Everyone texts including scammers and identity thieves.  A recent text message scam that has resurfaced involves a text message from “Credit Card Services Alert” and it informs you that your debit card has been deactivated.  The text message provides you with a telephone number to contact.  If you respond by calling the number, you will reach an automated service informing you that you have reached the card activation center.  It then asks you for you credit card number, expiration date and security code.  Anyone providing this information is sure to become a victim of identity theft.  Your bank or credit card issuer will not contact you in regard to problems by a text message so if you do receive such a text message, you should immediately delete it.


Whenever you receive a text message, email, letter or telephone call, you can never be sure of who is communicating with you.  If you have even the slightest thought that the message may be real, you should not respond to the text, email, or caller directly, but rather contact the bank or other organization that they pretend to represent at a telephone number that you know is accurate in order to inquire about the legitimacy of the communication, whereupon you will promptly be informed that it was a scam.  Remember, texts and email messages or phone calls can appear to come from legitimate companies, but that does not mean that it is not a fake.  I received a very real looking email message about a problem with my bank account, however, there was only one problem.  I didn’t have an account at that bank so I merely deleted the email.  You should too.

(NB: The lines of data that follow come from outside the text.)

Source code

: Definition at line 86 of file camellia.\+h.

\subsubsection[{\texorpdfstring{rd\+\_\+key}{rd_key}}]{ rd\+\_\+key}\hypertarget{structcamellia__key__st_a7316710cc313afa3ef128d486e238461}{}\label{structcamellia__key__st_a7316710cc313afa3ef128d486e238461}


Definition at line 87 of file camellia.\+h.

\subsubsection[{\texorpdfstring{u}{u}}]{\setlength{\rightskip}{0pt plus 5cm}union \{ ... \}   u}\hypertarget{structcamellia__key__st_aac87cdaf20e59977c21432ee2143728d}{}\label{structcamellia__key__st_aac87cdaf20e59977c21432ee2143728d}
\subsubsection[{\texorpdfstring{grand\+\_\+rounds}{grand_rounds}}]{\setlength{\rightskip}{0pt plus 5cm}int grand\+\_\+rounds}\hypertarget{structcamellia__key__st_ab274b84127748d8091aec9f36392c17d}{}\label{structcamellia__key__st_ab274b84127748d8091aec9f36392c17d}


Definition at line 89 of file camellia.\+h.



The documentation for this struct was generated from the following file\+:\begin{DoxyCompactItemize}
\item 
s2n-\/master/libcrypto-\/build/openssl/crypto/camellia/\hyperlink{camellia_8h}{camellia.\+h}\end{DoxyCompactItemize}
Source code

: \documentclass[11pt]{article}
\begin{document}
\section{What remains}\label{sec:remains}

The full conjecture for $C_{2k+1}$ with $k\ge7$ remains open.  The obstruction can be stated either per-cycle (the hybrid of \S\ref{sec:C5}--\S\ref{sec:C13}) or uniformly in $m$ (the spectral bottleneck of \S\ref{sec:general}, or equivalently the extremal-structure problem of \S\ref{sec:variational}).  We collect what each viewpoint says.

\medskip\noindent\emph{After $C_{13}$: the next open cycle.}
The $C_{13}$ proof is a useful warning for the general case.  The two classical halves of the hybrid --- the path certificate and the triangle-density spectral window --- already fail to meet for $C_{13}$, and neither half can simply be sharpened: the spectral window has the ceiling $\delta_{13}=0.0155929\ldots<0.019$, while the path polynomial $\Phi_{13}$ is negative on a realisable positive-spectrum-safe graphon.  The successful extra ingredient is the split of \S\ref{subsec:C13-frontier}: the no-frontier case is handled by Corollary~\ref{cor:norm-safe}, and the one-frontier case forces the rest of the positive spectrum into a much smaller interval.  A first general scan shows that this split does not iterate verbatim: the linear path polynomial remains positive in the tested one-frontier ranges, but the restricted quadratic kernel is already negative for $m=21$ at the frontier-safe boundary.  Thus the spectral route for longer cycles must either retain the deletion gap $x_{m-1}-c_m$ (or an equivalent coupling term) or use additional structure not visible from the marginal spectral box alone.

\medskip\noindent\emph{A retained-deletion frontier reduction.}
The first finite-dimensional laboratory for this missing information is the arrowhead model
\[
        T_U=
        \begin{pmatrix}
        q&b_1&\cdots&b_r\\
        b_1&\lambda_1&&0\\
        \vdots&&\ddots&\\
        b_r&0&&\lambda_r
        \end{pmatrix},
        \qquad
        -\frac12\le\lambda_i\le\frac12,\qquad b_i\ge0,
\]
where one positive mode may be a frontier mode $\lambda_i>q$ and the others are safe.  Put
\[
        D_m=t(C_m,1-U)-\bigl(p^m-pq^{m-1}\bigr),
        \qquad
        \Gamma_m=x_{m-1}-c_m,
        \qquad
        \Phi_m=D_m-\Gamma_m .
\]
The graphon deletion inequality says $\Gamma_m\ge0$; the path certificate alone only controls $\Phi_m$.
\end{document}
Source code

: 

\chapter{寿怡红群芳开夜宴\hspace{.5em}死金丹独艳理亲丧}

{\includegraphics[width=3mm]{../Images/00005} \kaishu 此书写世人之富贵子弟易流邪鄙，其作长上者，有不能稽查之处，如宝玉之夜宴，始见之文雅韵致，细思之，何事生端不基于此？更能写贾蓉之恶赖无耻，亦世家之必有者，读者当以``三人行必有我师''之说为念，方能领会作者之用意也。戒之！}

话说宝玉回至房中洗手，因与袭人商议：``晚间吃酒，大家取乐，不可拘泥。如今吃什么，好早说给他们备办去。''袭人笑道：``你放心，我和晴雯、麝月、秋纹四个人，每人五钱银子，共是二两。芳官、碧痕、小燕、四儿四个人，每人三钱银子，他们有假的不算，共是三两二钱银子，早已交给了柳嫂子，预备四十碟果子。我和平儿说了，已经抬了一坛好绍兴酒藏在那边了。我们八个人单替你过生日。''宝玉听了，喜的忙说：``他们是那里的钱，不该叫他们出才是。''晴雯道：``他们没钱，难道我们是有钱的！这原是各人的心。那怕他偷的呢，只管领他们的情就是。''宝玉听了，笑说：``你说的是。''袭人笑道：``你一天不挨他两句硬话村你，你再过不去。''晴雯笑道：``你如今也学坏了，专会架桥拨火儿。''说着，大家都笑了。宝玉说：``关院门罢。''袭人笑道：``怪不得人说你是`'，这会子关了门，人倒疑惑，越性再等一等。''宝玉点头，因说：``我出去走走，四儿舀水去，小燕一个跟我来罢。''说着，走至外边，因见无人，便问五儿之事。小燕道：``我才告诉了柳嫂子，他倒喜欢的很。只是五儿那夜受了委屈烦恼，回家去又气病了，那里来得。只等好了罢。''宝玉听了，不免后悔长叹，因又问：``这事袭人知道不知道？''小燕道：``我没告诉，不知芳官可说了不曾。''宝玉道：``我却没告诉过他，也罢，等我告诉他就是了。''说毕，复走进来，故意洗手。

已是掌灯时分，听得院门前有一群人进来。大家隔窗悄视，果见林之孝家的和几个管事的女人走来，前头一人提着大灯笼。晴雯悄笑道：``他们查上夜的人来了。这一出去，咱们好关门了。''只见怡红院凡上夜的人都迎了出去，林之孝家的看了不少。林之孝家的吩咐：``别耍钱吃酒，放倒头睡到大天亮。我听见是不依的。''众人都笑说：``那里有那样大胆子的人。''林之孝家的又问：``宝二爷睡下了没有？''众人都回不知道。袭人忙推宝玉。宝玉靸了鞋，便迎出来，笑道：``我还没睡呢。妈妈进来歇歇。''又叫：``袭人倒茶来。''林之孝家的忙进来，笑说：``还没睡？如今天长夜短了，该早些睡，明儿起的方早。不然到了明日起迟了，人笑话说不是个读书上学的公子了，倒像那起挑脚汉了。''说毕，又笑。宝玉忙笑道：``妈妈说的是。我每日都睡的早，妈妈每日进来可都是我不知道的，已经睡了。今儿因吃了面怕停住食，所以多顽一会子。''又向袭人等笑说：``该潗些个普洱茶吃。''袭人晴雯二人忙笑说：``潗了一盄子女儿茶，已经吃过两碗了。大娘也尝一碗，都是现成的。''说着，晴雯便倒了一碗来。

Scam of the day – December 14, 2012 – New Mac app scam

For many years, users of Apple computers have felt safe knowing that by and large most of the computer scams have targeted users of PCs rather than Macs.  However, with the increasing popularity of Apple computers and portable devices, more and more scammers and identity thieves have begun to tailor their illegal activities to Mac users.  Earlier this week the Russian Security software company, Doctor Web announced that it had found  new malware that is aimed at Mac users.  The scheme starts with a text message or email that asks for you to enter your phone number.  In response the victim receives a text message asking for a registration code.  When the victim responds, automatically continual charges are made to the victim’s smart phone in a scam called cramming.  The particular scam found by Doctor Web targeted people using a music app.


Only get your apps from legitimate sources.  The cost of many free apps that you may find on the Internet is far too dear.  A good rule to follow is never to install an app if you are required to provide your smart phone number or send a confirming text message.  That text message may just sign you up for continuing charges wtihout your being aware of it.  Finally, it is time for Mac users to join the rest of the world and realize that scams are not just found on PCs, but are also written for Macs too.